Fig1: Retarded growth and increased cell death in Tert+/− cancer cells. (A) Population doubling time of WT and TERT+/− Hela cells. (B) Light microscopy images of WT and TERT+/− Hela cells at Passage 2 (P2), P5 and P7. (C) β-gal staining of WT and TERT+/− Hela cells. Arrows: example of severely senescent cells. (D) Cell death rates of WT and TERT+/− Hela cells determined by LDH assay. (E) Quantification of flow cytometry analysis of annexin-V and propidium iodide (PI) staining of apoptotic cells in WT and TERT+/− Hela cells. ** p < 0.01.

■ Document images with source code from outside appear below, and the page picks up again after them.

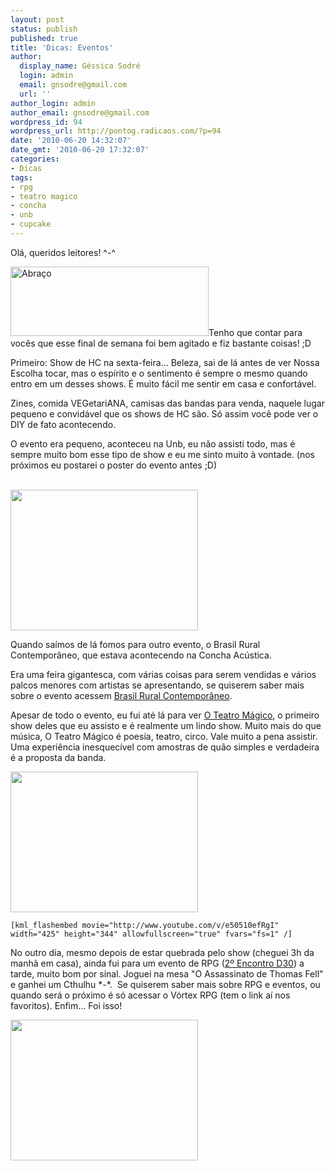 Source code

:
 ```yaml
---
layout: post
status: publish
published: true
title: 'Dicas: Eventos'
author:
  display_name: Géssica Sodré
  login: admin
  email: gnsodre@gmail.com
  url: ''
author_login: admin
author_email: gnsodre@gmail.com
wordpress_id: 94
wordpress_url: http://pontog.radicaos.com/?p=94
date: '2010-06-20 14:32:07'
date_gmt: '2010-06-20 17:32:07'
categories:
- Dicas
tags:
- rpg
- teatro magico
- concha
- unb
- cupcake
---
```

<p>Olá, queridos leitores! ^-^</p>
<p><a href="http://madalena.blogs.sapo.pt/arquivo/abraco.gif"><img class="aligncenter" title="Abraço" src="http://madalena.blogs.sapo.pt/arquivo/abraco.gif" alt="Abraço" width="317" height="111" /></a>Tenho que contar para vocês que esse final de semana foi bem agitado e fiz bastante coisas! ;D</p>
<p>Primeiro: Show de HC na sexta-feira... Beleza, sai de lá antes de ver Nossa Escolha tocar, mas o espírito e o sentimento é sempre o mesmo quando entro em um desses shows. É muito fácil me sentir em casa e confortável.</p>
<p>Zines, comida VEGetariANA, camisas das bandas para venda, naquele lugar pequeno e convidável que os shows de HC são. Só assim você pode ver o DIY de fato acontecendo.</p>
<p>O evento era pequeno, aconteceu na Unb, eu não assisti todo, mas é sempre muito bom esse tipo de show e eu me sinto muito à vontade. (nos próximos eu postarei o poster do evento antes ;D)</p>
<p><a href="http://pontog.radicaos.com/wp-content/uploads/2010/06/DSC04498.jpg"><br />
</a><a href="http://pontog.radicaos.com/wp-content/uploads/2010/06/DSC04498.jpg"><img class="aligncenter size-medium wp-image-98" title="CupCake" src="http://pontog.radicaos.com/wp-content/uploads/2010/06/DSC04498-300x225.jpg" alt="" width="300" height="225" /></a></p>
<p>Quando saímos de lá fomos para outro evento, o Brasil Rural Contemporâneo, que estava acontecendo na Concha Acústica.</p>
<p>Era uma feira gigantesca, com várias coisas para serem vendidas e vários palcos menores com artistas se apresentando, se quiserem saber mais sobre o evento acessem <a title="Brasil Rural Contemporâneo" href="http://www.mda.gov.br/feira2010/sobre/A_Feira" target="_self">Brasil Rural Contemporâneo</a>.</p>
<p>Apesar de todo o evento, eu fui até lá para ver <a title="O Teatro Mágico" href="http://pontog.radicaos.com/dicas-show-de-o-teatro-magico/" target="_blank">O Teatro Mágico</a>, o primeiro show deles que eu assisto e é realmente um lindo show. Muito mais do que música, O Teatro Mágico é poesia, teatro, circo. Vale muito a pena assistir. Uma experiência inesquecível com amostras de quão simples e verdadeira é a proposta da banda.</p>
<p><a href="http://pontog.radicaos.com/wp-content/uploads/2010/06/DSC04535.jpg"><img class="aligncenter size-medium wp-image-99" title="O Teatro Mágico" src="http://pontog.radicaos.com/wp-content/uploads/2010/06/DSC04535-300x225.jpg" alt="" width="300" height="225" /></a></p>
<p><code>[kml_flashembed movie="http://www.youtube.com/v/e50510efRgI" width="425" height="344" allowfullscreen="true" fvars="fs=1" /]</code></p>
<p>No outro dia, mesmo depois de estar quebrada pelo show (cheguei 3h da manhã em casa), ainda fui para um evento de RPG (<a title="Vórtex RPG" href="http://vortexrpg.blogspot.com/" target="_blank">2º Encontro D30</a>) a tarde, muito bom por sinal. Joguei na mesa "O Assassinato de Thomas Fell" e ganhei um Cthulhu *-*.  Se quiserem saber mais sobre RPG e eventos, ou quando será o próximo é só acessar o Vórtex RPG (tem o link aí nos favoritos). Enfim... Foi isso!</p>
<p><a href="http://pontog.radicaos.com/wp-content/uploads/2010/06/DSC04607.jpg"><img class="aligncenter size-medium wp-image-100" title="Ctchulhu" src="http://pontog.radicaos.com/wp-content/uploads/2010/06/DSC04607-300x225.jpg" alt="" width="300" height="225" /></a></p>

They further studied on TERT haploinsufficiency has any effects on tumor cell survival in vivo using a tumor xenotransplant nude mice model. Six weeks post-inoculation examined the sizes of the xenografts. As expected, the WTPE Hela cells grew into tumor mass (diameters ~2 cm) in animals; where the TERT mutant Hela cells failed to form any tumor xenotransplant in animals. This result support that Cas9-mediated TERT haploinsufficiency can effectively suppress tumor cell growth in vivo.

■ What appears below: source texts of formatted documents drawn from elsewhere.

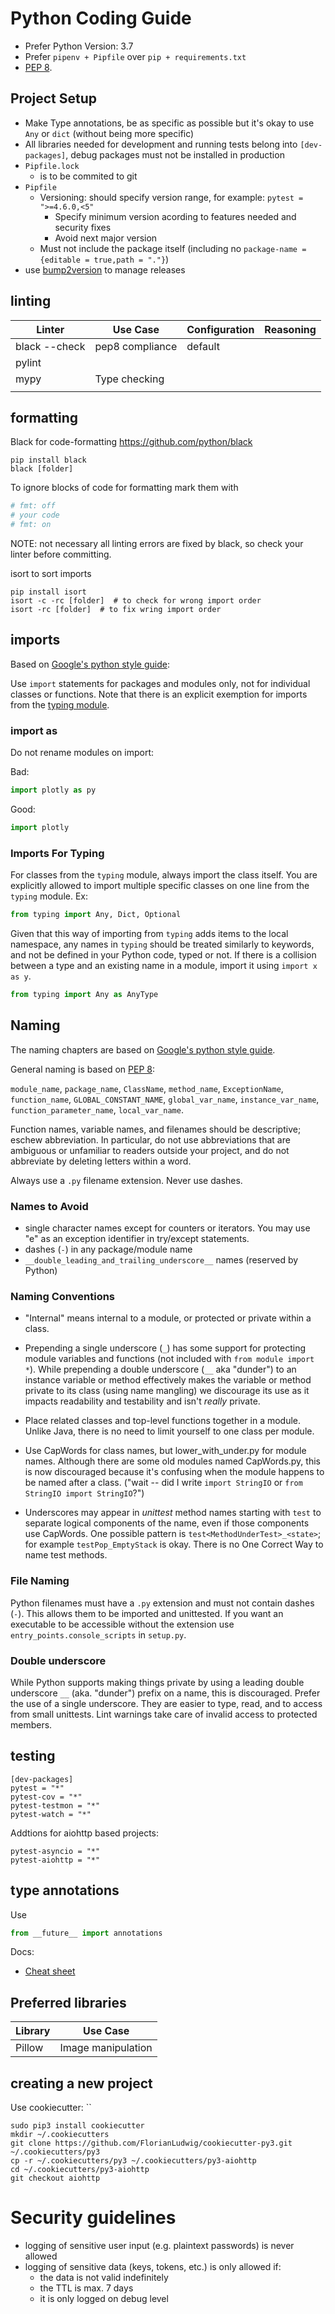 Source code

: # Python Coding Guide

* Prefer Python Version: 3.7
* Prefer `pipenv + Pipfile` over `pip + requirements.txt`
* [PEP 8](https://www.python.org/dev/peps/pep-0008/).

## Project Setup

* Make Type annotations, be as specific as possible but it's okay to use `Any` or `dict` (without being more specific)
* All libraries needed for development and running tests belong into `[dev-packages]`, debug packages must not be installed in production
* `Pipfile.lock`
  * is to be commited to git
* `Pipfile`
  * Versioning: should specify version range, for example: `pytest = ">=4.6.0,<5"`
    * Specify minimum version acording to features needed and security fixes
    * Avoid next major version
  * Must not include the package itself (including no `package-name = {editable = true,path = "."}`)
* use [bump2version](https://github.com/c4urself/bump2version) to manage releases

## linting

| Linter        | Use Case        | Configuration | Reasoning |
| ------------- | --------------- | ------------- | --------- |
| black --check | pep8 compliance | default       |           |
| pylint        |                 |               |           |
| mypy          | Type checking   |               |           |
|               |                 |               |           |

## formatting

Black for code-formatting
https://github.com/python/black

```
pip install black
black [folder]
```

To ignore blocks of code for formatting mark them with

```python
# fmt: off
# your code
# fmt: on
```

NOTE: not necessary all linting errors are fixed by black, so check your linter before committing.

isort to sort imports

```
pip install isort
isort -c -rc [folder]  # to check for wrong import order
isort -rc [folder]  # to fix wring import order
```


<a id="imports"></a>

## imports

Based on [Google's python style guide](http://google.github.io/styleguide/pyguide.html#31912-imports-for-typing):

Use `import` statements for packages and modules only, not for individual
classes or functions. Note that there is an explicit exemption for imports from
the [typing module](#typing-imports).

### import as

Do not rename modules on import:

Bad:

```python
import plotly as py
```

Good:

```python
import plotly
```


<a id="typing-imports"></a>

### Imports For Typing

For classes from the `typing` module, always import the class itself. You are
explicitly allowed to import multiple specific classes on one line from the
`typing` module. Ex:

```python
from typing import Any, Dict, Optional
```

Given that this way of importing from `typing` adds items to the local
namespace, any names in `typing` should be treated similarly to keywords, and
not be defined in your Python code, typed or not. If there is a collision
between a type and an existing name in a module, import it using
`import x as y`.

```python
from typing import Any as AnyType
```

## Naming

The naming chapters are based on [Google's python style guide](http://google.github.io/styleguide/pyguide.html#s3.16-naming).

General naming is based on [PEP 8](https://www.python.org/dev/peps/pep-0008/):

`module_name`, `package_name`, `ClassName`, `method_name`, `ExceptionName`,
`function_name`, `GLOBAL_CONSTANT_NAME`, `global_var_name`, `instance_var_name`,
`function_parameter_name`, `local_var_name`.


Function names, variable names, and filenames should be descriptive; eschew
abbreviation. In particular, do not use abbreviations that are ambiguous or
unfamiliar to readers outside your project, and do not abbreviate by deleting
letters within a word.

Always use a `.py` filename extension. Never use dashes.

<a id="s3.16.1-names-to-avoid"></a>
<a id="3161-names-to-avoid"></a>

<a id="names-to-avoid"></a>

### Names to Avoid

-   single character names except for counters or iterators. You may use "e" as
    an exception identifier in try/except statements.
-   dashes (`-`) in any package/module name
-   `__double_leading_and_trailing_underscore__` names (reserved by Python)


<a id="naming-conventions"></a>

### Naming Conventions

-   "Internal" means internal to a module, or protected or private within a
    class.

-   Prepending a single underscore (`_`) has some support for protecting module
    variables and functions (not included with `from module import *`). While
    prepending a double underscore (`__` aka "dunder") to an instance variable
    or method effectively makes the variable or method private to its class
    (using name mangling) we discourage its use as it impacts readability and
    testability and isn't *really* private.

-   Place related classes and top-level functions together in a
    module.
    Unlike Java, there is no need to limit yourself to one class per module.

-   Use CapWords for class names, but lower\_with\_under.py for module names.
    Although there are some old modules named CapWords.py, this is now
    discouraged because it's confusing when the module happens to be named after
    a class. ("wait -- did I write `import StringIO` or `from StringIO import
    StringIO`?")

-   Underscores may appear in *unittest* method names starting with `test` to
    separate logical components of the name, even if those components use
    CapWords. One possible pattern is `test<MethodUnderTest>_<state>`; for
    example `testPop_EmptyStack` is okay. There is no One Correct Way to name
    test methods.


<a id="file-naming"></a>

### File Naming

Python filenames must have a `.py` extension and must not contain dashes (`-`).
This allows them to be imported and unittested. If you want an executable to be
accessible without the extension use `entry_points.console_scripts` in `setup.py`.


### Double underscore

While Python supports making things private by using a leading double underscore
`__` (aka. "dunder") prefix on a name, this is discouraged. Prefer the use of a
single underscore. They are easier to type, read, and to access from small
unittests. Lint warnings take care of invalid access to protected members.

## testing

```
[dev-packages]
pytest = "*"
pytest-cov = "*"
pytest-testmon = "*"
pytest-watch = "*"
```

Addtions for aiohttp based projects:

```
pytest-asyncio = "*"
pytest-aiohttp = "*"
```

## type annotations

Use

```python
from __future__ import annotations
```

Docs:

* [Cheat sheet](https://mypy.readthedocs.io/en/latest/cheat_sheet_py3.html)

## Preferred libraries

| Library | Use Case           |
| ------- | ------------------ |
| Pillow  | Image manipulation |

## creating a new project

  Use cookiecutter: ``

```
sudo pip3 install cookiecutter
mkdir ~/.cookiecutters
git clone https://github.com/FlorianLudwig/cookiecutter-py3.git ~/.cookiecutters/py3
cp -r ~/.cookiecutters/py3 ~/.cookiecutters/py3-aiohttp
cd ~/.cookiecutters/py3-aiohttp
git checkout aiohttp
```

# Security guidelines

* logging of sensitive user input (e.g. plaintext passwords) is never allowed
* logging of sensitive data (keys, tokens, etc.) is only allowed if:
  * the data is not valid indefinitely
  * the TTL is max. 7 days
  * it is only logged on debug level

Fig 2. Xenotransplant of WT and TERT+/− Hela cells in nude mice
CRISPR/Cas9 introduces pathogenic MSH2 point mutations cause differential genomic de-stabilization in human cells
Repeat de-stabilization is variously associated with human disease especially in neoplastic diseases, microsatellite instability (MSI) has been regarded as simply reflecting DNA mismatch repair (MMR) deficiency. The MSI+ phenotype is not uniform in human neoplasms. Based on the frequency of microsatellite changes MSI are classified into MSI-H (high) and -L(low). Additionally, MSI also classified their distinct qualitative modes, i.e. Type A and Type B. An earlier study reported that tumors occurring in MMR gene knockout mice exhibited not drastic microsatellite changes typical in MSI-H tumors (i.e. Type B mode) but minor and more subtle alterations (i.e. Type A mode). Lynch syndrome (LS) known as hereditary non-polyposis colorectal cancer (HNPCC), is the most common cause of hereditary colorectal (colon) cancer. Mutation of these genes MLHL, MSH2, MSH6, PMS2, and EPCAM responsible for LS. In the present study, MSH2 mutations reported in Lynch syndrome (LS) were introduced into HeLa cells by using the CRISPR/Cas9 system. The researcher used genome editing vector, pSpCas9(BB)-2A-Puro (pX459), gRNA (designed by CRISPR direct and CRISPR Design Tool) and subcloned into pX459 using the BbsI site. The gRNA-encoding pX459 plasmid and three different single-stranded ssODNs were co-transfected into cells using Lipofectamine 2000. The established mutant clones clearly exhibited MMR-defective phenotypes with alkylating agent-tolerance and elevated mutation frequencies. However, microsatellites were not markedly destabilized as in MSI-H tumors occurring in LS patients and all the observed alterations were uniformly Type A, which confirms the results in mice. These findings suggest added complexities to the molecular mechanisms underlying repeat destabilization in the human genome.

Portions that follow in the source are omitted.